Friday, February 19, 2010

On Being a Caregiver

I need to take my mom's advice and start writing a book that tells it like it is when it comes to being a family caregiver. Something that lets people know just what they are going to be in for, and lets others know that they are not alone in the things they are experiencing.

My siblings have growled about me in the past, have expressed sore feelings about the deal that mom and dad made that I would be compensated for my helping them in the form of inheriting the house and its contents. The predominant complaint is always "What did you do for them?" and I persistently opt out of answering that particular question.

It is not because I don't have an answer to it, but I think that anyone else that provides 24/7/365 care as I do knows that there are a lot of things you prefer to not tell the family members that have never had to see the day to day sides of being a caregiver.
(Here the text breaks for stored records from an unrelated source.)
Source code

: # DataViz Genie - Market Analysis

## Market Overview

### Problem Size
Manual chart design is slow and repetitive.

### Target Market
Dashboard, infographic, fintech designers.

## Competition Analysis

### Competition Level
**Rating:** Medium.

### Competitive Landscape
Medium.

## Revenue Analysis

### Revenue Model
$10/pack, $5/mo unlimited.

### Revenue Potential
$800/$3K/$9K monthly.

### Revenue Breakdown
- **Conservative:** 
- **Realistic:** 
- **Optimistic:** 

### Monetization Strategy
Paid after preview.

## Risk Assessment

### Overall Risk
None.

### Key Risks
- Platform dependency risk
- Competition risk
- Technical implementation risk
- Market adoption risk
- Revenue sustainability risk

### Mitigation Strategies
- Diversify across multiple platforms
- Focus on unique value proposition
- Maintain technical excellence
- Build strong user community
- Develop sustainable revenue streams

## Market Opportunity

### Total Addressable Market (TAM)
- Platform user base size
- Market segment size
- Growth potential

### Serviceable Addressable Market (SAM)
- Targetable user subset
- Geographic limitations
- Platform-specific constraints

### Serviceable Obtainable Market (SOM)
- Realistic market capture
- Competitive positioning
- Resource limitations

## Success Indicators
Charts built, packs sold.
And then there are the things they know about, and just ignore, the things they prove they know are an issue every time they say "I'll take dad to that meeting, but only if you come too!" or when they refuse to take him somewhere because it is too difficult to take him. And in particular when they refuse to come say hello to him even when they live less than five miles from him and are out driving about daily anyway.

I think the hardest part of being a caregiver is not the work one must do, but in watching family grow more and more distant and push both you and the care recipient away from them out of... I don't know. I'm not sure why they do it, but even with my constant saying "Please help", "Can you take dad to this..." or "Come visit dad, please?" I have been told that I shove them away and shut them out. My advice to fellow caregivers... be fully prepared not only for a long term unpaid job that will take 99% of your time and cost you most of your personal time, but one that will cause your closest most loves family members to start hating you for no conceivable reason.

Knowing what I know now would I do it all again? Yes. In an instant! I'll be coming out the far end of this completely outcast from my family and despised by all of them as they (according to what some of them have said so far) assure my life is a living hell and I get nothing (not the house I have to buy, not the insurance dad is paying for my eventual payment for caregiving, not even the things I own that are in the house), but I would not do anything different because despite one doctor after another saying my dad had only weeks, my dad has lived for years past where he was expected to have survived. Even within the past few months his heart doctor has said it is fully due to my level of love and care that he survived more than a week past my mom's passing.

Giving a loved one a full, long, happy life is worth any amount of hardship. The only regret I will ever have is that I was unable to somehow stop my mom's passing away, but I know I did my best in every way possible to care for her. There is just too much stress in being a caregiver and like me, she always put dad first, even before her own health.


Anonymous Anita G. Houser said...

Wow, I can very much relate to what you're saying. I've been my mother's caregiver for 1 1/2 years now. I'm now at the point when I am just focused on taking the best care of myself possible so I can be there for my mother and immediate family.

I can not afford to be angry anymore about what others are not doing anymore. And I know I've asked for specific help. So I can rest assured that I'm not pushing anyone out.

It's amazing how everyone handles crisis differently. I get comfort in knowing I'm doing the right thing and that it's no mistake that my mother is with me.

Just going to mind my business (and I've got plenty of it to mind!) and communicate when needed with my sister. It's her business what she does or does not do for her mother. That's what I've come to. Feels much more peaceful. I'm learning to live the Serenity Prayer. It's a day to day process.